— Stored data entries —

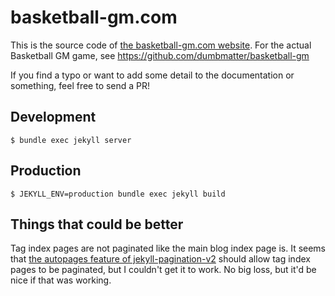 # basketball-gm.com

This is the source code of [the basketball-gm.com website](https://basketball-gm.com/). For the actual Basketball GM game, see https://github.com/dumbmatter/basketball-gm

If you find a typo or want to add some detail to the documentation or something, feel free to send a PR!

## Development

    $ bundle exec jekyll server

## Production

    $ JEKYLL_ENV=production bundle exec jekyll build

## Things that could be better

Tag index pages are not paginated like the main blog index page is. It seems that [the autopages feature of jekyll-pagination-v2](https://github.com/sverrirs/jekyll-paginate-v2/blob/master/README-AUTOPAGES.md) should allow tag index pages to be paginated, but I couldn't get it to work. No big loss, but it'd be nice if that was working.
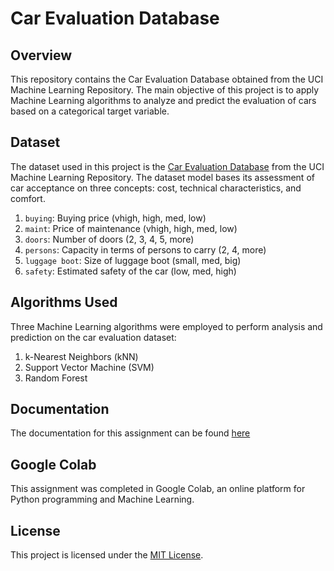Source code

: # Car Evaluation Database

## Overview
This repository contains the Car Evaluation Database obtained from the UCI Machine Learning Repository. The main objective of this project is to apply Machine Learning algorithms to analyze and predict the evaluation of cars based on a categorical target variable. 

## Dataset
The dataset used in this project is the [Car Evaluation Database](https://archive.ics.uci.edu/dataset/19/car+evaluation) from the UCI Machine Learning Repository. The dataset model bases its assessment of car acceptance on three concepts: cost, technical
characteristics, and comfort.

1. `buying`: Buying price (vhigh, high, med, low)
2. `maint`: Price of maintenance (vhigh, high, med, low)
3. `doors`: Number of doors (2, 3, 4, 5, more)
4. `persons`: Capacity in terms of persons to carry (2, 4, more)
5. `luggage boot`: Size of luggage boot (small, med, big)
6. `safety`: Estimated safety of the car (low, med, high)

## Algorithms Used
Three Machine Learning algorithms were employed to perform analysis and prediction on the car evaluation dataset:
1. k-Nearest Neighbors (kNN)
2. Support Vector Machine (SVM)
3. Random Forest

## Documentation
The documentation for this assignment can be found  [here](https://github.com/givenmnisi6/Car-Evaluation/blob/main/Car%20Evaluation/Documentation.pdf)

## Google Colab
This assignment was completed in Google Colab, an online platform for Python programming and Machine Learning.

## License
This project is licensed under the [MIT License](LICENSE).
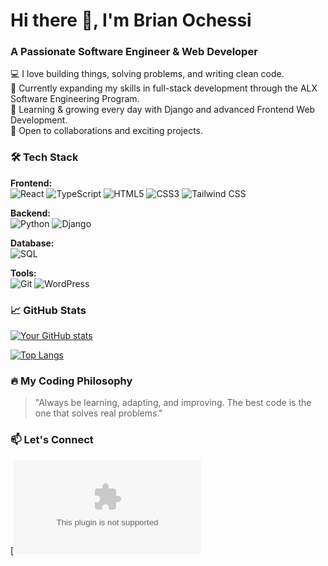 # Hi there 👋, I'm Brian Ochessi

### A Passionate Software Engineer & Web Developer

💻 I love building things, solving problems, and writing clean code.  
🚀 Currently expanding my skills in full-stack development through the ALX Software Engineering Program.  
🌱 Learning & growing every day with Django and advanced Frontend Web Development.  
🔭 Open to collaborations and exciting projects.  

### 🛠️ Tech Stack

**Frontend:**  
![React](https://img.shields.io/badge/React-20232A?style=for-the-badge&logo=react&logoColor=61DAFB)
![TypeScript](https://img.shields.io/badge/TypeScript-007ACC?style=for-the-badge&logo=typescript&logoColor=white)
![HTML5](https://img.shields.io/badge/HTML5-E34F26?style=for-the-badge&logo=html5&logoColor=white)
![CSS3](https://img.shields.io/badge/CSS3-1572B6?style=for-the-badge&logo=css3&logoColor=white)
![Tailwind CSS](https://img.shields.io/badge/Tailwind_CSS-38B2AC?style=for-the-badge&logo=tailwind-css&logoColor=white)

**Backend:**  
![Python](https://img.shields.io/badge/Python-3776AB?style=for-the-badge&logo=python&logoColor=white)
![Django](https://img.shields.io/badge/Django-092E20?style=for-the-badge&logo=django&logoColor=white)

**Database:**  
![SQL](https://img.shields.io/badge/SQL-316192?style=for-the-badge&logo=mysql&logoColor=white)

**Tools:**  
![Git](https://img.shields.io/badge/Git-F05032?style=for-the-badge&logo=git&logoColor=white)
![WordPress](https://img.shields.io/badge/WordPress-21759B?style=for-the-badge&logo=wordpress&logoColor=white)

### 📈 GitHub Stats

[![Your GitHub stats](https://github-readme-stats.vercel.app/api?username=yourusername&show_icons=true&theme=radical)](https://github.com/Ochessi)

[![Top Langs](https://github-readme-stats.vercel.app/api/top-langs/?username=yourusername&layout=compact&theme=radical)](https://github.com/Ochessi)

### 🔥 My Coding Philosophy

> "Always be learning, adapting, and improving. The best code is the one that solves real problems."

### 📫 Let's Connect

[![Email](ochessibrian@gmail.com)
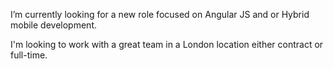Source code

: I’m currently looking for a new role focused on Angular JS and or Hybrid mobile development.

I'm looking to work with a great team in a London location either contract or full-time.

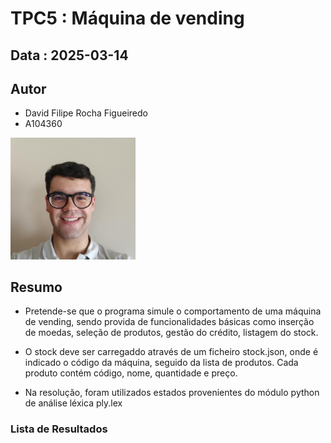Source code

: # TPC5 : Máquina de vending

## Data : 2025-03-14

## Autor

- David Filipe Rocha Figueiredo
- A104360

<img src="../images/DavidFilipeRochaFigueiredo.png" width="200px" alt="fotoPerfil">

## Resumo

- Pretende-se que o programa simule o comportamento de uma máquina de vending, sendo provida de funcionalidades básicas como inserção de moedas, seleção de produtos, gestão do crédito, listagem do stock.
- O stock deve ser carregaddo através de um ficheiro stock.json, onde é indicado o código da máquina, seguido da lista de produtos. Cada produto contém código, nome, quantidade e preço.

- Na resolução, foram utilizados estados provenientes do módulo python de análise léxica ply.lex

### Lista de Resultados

— WORK TASK —
Look through the records for the word "logo". Every line that has it should be copied.

— TASK SOLUTION —
![React](https://img.shields.io/badge/React-20232A?style=for-the-badge&logo=react&logoColor=61DAFB)
![TypeScript](https://img.shields.io/badge/TypeScript-007ACC?style=for-the-badge&logo=typescript&logoColor=white)
![HTML5](https://img.shields.io/badge/HTML5-E34F26?style=for-the-badge&logo=html5&logoColor=white)
![CSS3](https://img.shields.io/badge/CSS3-1572B6?style=for-the-badge&logo=css3&logoColor=white)
![Tailwind CSS](https://img.shields.io/badge/Tailwind_CSS-38B2AC?style=for-the-badge&logo=tailwind-css&logoColor=white)
![Python](https://img.shields.io/badge/Python-3776AB?style=for-the-badge&logo=python&logoColor=white)
![Django](https://img.shields.io/badge/Django-092E20?style=for-the-badge&logo=django&logoColor=white)
![SQL](https://img.shields.io/badge/SQL-316192?style=for-the-badge&logo=mysql&logoColor=white)
![Git](https://img.shields.io/badge/Git-F05032?style=for-the-badge&logo=git&logoColor=white)
![WordPress](https://img.shields.io/badge/WordPress-21759B?style=for-the-badge&logo=wordpress&logoColor=white)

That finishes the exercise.